DULUTH-Joey Anderson knows himself better than anyone, which is why when it came time to make a decision on whether to return for his junior season at Minnesota Duluth or sign with the New Jersey Devils, he knew he had to take the emotion out of it.
It was a decision that couldn't be about him and his younger brother, Mikey.
"I really tried to keep it hockey related," Joey Anderson said. "I tried not to look at anything other than hockey with this decision. I know how emotional I can get with my family, so I tried, especially talking with my parents, we tried to make sure it was a very, very hockey specific decision."
The result was Joey Anderson getting on a plane Saturday morning before the blizzard hit to sign a three-year, entry-level NHL contract on Sunday with the Devils, who drafted him in the third round, No. 73 overall, in 2016.
That contract begins right away with the 2017-18 season and runs through 2019-20. The wing will remain throughout the postseason with the Devils, who head into Monday night's Game 3 in Newark, N.J., down 2-0 to the Tampa Bay Lightning in an Eastern Conference first-round playoff series.
Anderson said he doubts he'll make his NHL debut in the postseason, but he will practice with the team and get a taste of what the NHL and Stanley Cup playoffs are all about.
"It was one of those things that just felt right," Anderson said of turning pro. "We looked at the pros and cons and everything. At the end of the day, I had a gut feeling about this. It's where I wanted to be. That made the decision for me."

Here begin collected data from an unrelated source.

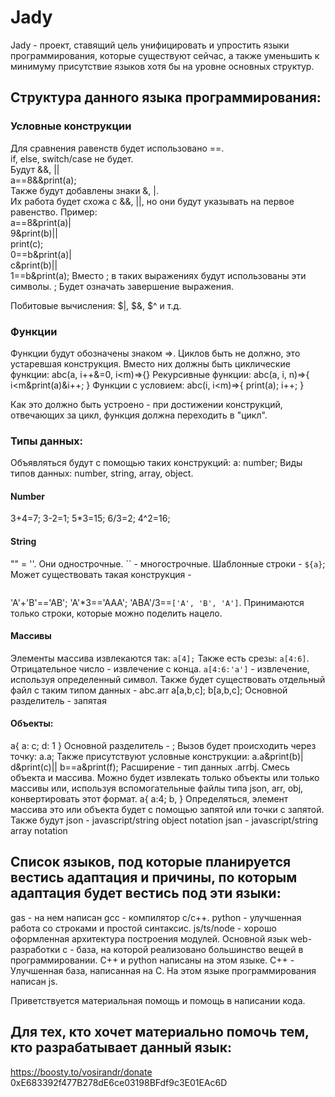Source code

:# Jady
Jady - проект, ставящий цель унифицировать и упростить языки программирования, которые существуют сейчас, а также уменьшить к минимуму присутствие языков хотя бы на уровне основных структур.

## Структура данного языка программирования:
### Условные конструкции
Для сравнения равенств будет использовано ==.  
if, else, switch/case не будет.  
Будут &&, ||  
a==8&&print(a);  
Также будут добавлены знаки &, |.  
Их работа будет схожа с &&, ||, но они будут указывать на первое равенство. Пример:  
a==8&print(a)|  
    9&print(b)||  
print(c);  
0==b&print(a)|  
  c&print(b)||  
1==b&print(a);
Вместо ; в таких выражениях будут использованы эти символы. ; Будет означать завершение выражения.

Побитовые вычисления: $|, $&, $^ и т.д.
### Функции
Функции будут обозначены знаком =>. Циклов быть не должно, это устаревшая конструкция. Вместо них должны быть циклические функции:
abc(a, i++&=0, i<m)=>{}
Рекурсивные функции:
abc(a, i, n)=>{
i<m&print(a)&i++;
}
Функции с условием:
abc(i, i<m)=>{
print(a);
i++;
}

Как это должно быть устроено - при достижении конструкций, отвечающих за цикл, функция должна переходить в "цикл".

### Типы данных:
Объявляться будут с помощью таких конструкций:
a: number;
Виды типов данных:
number, string, array, object.
#### Number
3+4=7;
3-2=1;
5*3=15;
6/3=2;
4^2=16;
#### String
"" = ''. Они однострочные.
`` - многострочные. Шаблонные строки -  `${a}`;
Может существовать такая конструкция - 
```pug

```
'A'+'B'=='AB';
'A'*3=='AAA';
'ABA'/3==`['A', 'B', 'A']`. Принимаются только строки, которые можно поделить нацело.
#### Массивы
Элементы массива извлекаются так:
`a[4];`
Также есть срезы:
`a[4:6]`. Отрицательное число - извлечение с конца.
`a[4:6:'a']` - извлечение, используя определенный символ.
Также будет существовать отдельный файл с таким типом данных - abc.arr
a[a,b,c];
b[a,b,c];
Основной разделитель - запятая
#### Объекты:
a{
a: c;
d: 1
}
Основной разделитель - ;
Вызов будет происходить через точку:
a.a;
Также присутствуют условные конструкции:
a.a&print(b)|
  d&print(c)||
b==a&print(f);
Расширение - тип данных .arrbj. Смесь объекта и массива. Можно будет извлекать только объекты или только массивы или, используя вспомогательные файлы типа json, arr, obj, конвертировать этот формат.
a{
a:4;
b,
}
Определяться, элемент массива это или объекта будет с помощью запятой или точки с запятой.
Также будут json - javascript/string object notation
jsan - javascript/string array notation
## Список языков, под которые планируется вестись адаптация и причины, по которым адаптация будет вестись под эти языки:
gas - на нем написан gcc - компилятор c/c++.
python - улучшенная работа со строками и простой синтаксис.
js/ts/node - хорошо оформленная архитектура построения модулей. Основной язык web-разработки
c - база, на которой реализовано большинство вещей в программировании. C++ и python написаны на этом языке.
C++ - Улучшенная база, написанная на C. На этом языке программирования написан js.

Приветствуется материальная помощь и помощь в написании кода.
## Для тех, кто хочет материально помочь тем, кто разрабатывает данный язык:
https://boosty.to/vosirandr/donate
0xE683392f477B278dE6ce03198BFdf9c3E01EAc6D
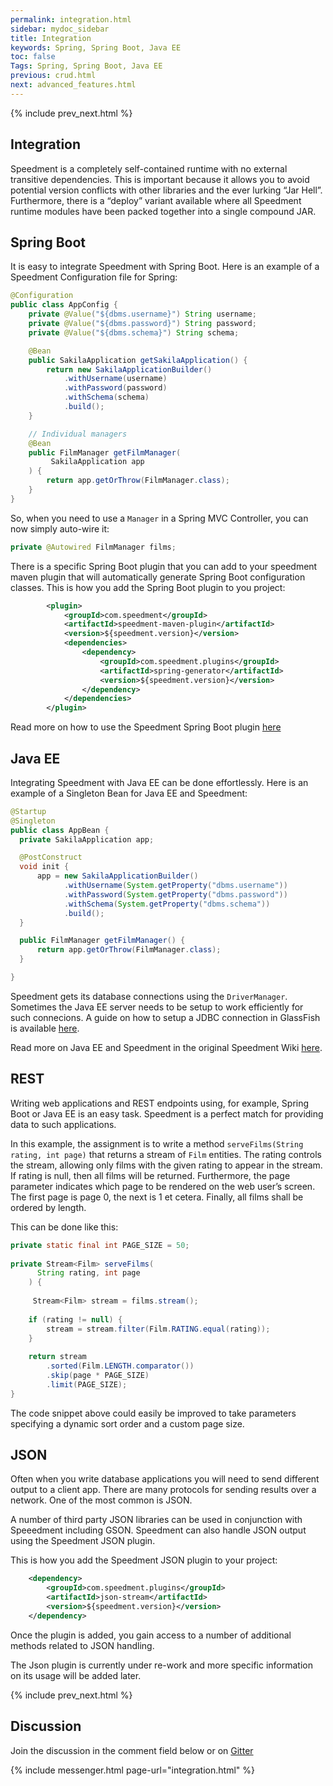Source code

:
 ```yaml
---
permalink: integration.html
sidebar: mydoc_sidebar
title: Integration
keywords: Spring, Spring Boot, Java EE
toc: false
Tags: Spring, Spring Boot, Java EE
previous: crud.html
next: advanced_features.html
---
```


{% include prev_next.html %}

## Integration
Speedment is a completely self-contained runtime with no external transitive dependencies. This is important because it allows you to avoid potential version conflicts with other libraries and the ever lurking “Jar Hell”. Furthermore, there is a “deploy” variant available where all Speedment runtime modules have been packed together into a single compound JAR.

## Spring Boot
It is easy to integrate Speedment with Spring Boot. Here is an example of a Speedment Configuration file for Spring:
``` java
@Configuration
public class AppConfig {
    private @Value("${dbms.username}") String username;
    private @Value("${dbms.password}") String password;
    private @Value("${dbms.schema}") String schema;

    @Bean
    public SakilaApplication getSakilaApplication() {
        return new SakilaApplicationBuilder()
            .withUsername(username)
            .withPassword(password)
            .withSchema(schema)
            .build();
    }

    // Individual managers
    @Bean
    public FilmManager getFilmManager(
         SakilaApplication app
    ) {
        return app.getOrThrow(FilmManager.class);
    }
}
```
So, when you need to use a `Manager` in a Spring MVC Controller, you can now simply auto-wire it:
``` java
private @Autowired FilmManager films;
```

There is a specific Spring Boot plugin that you can add to your speedment maven plugin that will automatically generate Spring Boot configuration classes. This is how you add the Spring Boot plugin to you project:
``` xml
        <plugin>
            <groupId>com.speedment</groupId>
            <artifactId>speedment-maven-plugin</artifactId>
            <version>${speedment.version}</version>
            <dependencies>
                <dependency>
                    <groupId>com.speedment.plugins</groupId>
                    <artifactId>spring-generator</artifactId>
                    <version>${speedment.version}</version>
                </dependency>
            </dependencies>
        </plugin> 
```

Read more on how to use the Speedment Spring Boot plugin [here](https://github.com/speedment/speedment/wiki/Tutorial:-Speedment-Spring-Boot-Integration)


## Java EE
Integrating Speedment with Java EE can be done effortlessly. Here is an example of a Singleton Bean for Java EE and Speedment:
``` java
@Startup
@Singleton
public class AppBean {
  private SakilaApplication app;

  @PostConstruct
  void init {
      app = new SakilaApplicationBuilder()
            .withUsername(System.getProperty("dbms.username"))
            .withPassword(System.getProperty("dbms.password"))
            .withSchema(System.getProperty("dbms.schema"))
            .build();
  }

  public FilmManager getFilmManager() {
      return app.getOrThrow(FilmManager.class);
  }

}
```

Speedment gets its database connections using the `DriverManager`. Sometimes the Java EE server needs to be setup to work efficiently for such connecions.  A guide on how to setup a JDBC connection in GlassFish is available [here](https://netbeans.org/kb/docs/web/mysql-webapp.html).

Read more on Java EE and Speedment in the original Speedment Wiki [here](https://github.com/speedment/speedment/wiki/Tutorial:-Use-Speedment-with-Java-EE).

## REST
Writing web applications and REST endpoints using, for example, Spring Boot or Java EE is an easy task. Speedment is a perfect match for providing data to such applications.
 
In this example, the assignment is to write a method `serveFilms(String rating, int page)` that returns a stream of `Film` entities. The rating controls the stream, allowing only films with the given rating to appear in the stream. If rating is null, then all films will be returned. Furthermore, the page parameter indicates which page to be rendered on the web user’s screen. The first page is page 0, the next is 1 et cetera. Finally, all films shall be ordered by length.

This can be done like this:
``` java
private static final int PAGE_SIZE = 50;
 
private Stream<Film> serveFilms(
      String rating, int page
    ) {
 
     Stream<Film> stream = films.stream();
 
    if (rating != null) {
        stream = stream.filter(Film.RATING.equal(rating));
    }
 
    return stream
        .sorted(Film.LENGTH.comparator())
        .skip(page * PAGE_SIZE)
        .limit(PAGE_SIZE);
}

```
The code snippet above could easily be improved to take parameters specifying a dynamic sort order and a custom page size.



## JSON
Often when you write database applications you will need to send different output to a client app. There are many protocols for sending results over a network. One of the most common is JSON.

A number of third party JSON libraries can be used in conjunction with Speeedment including GSON. Speedment can also handle JSON output using the Speedment JSON plugin.

This is how you add the Speedment JSON plugin to your project:
``` xml
    <dependency>
        <groupId>com.speedment.plugins</groupId>
        <artifactId>json-stream</artifactId>
        <version>${speedment.version}</version>
    </dependency>
```
Once the plugin is added, you gain access to a number of additional methods related to JSON handling.

The Json plugin is currently under re-work and more specific information on its usage will be added later.

{% include prev_next.html %}

## Discussion
Join the discussion in the comment field below or on [Gitter](https://gitter.im/speedment/speedment)

{% include messenger.html page-url="integration.html" %}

The 19-year-old Anderson is a native of Roseville, Minn., who played two seasons at Hill-Murray High School before joining the United States National Team Development Program and then UMD. He's accomplished a lot in his two seasons with the Bulldogs, with the most notable of those feats coming in the past year while living and playing with his younger brother, Mikey, a freshman defenseman who was drafted in the fourth round last spring by the Los Angeles Kings.
Since coming to Duluth, Joey Anderson has played in two NCAA championship games-winning this year's final 2-1 over Notre Dame at Xcel Energy Center in St. Paul-and two IIHF World Junior Championship tournaments, winning gold with Team USA last year and bronze this past winter as the team's captain.
He helped guide the Bulldogs to an NCHC Frozen Faceoff championship his freshman season, and this past winter during the World Juniors took part in an outdoor game with Team USA against Canada in Buffalo, N.Y.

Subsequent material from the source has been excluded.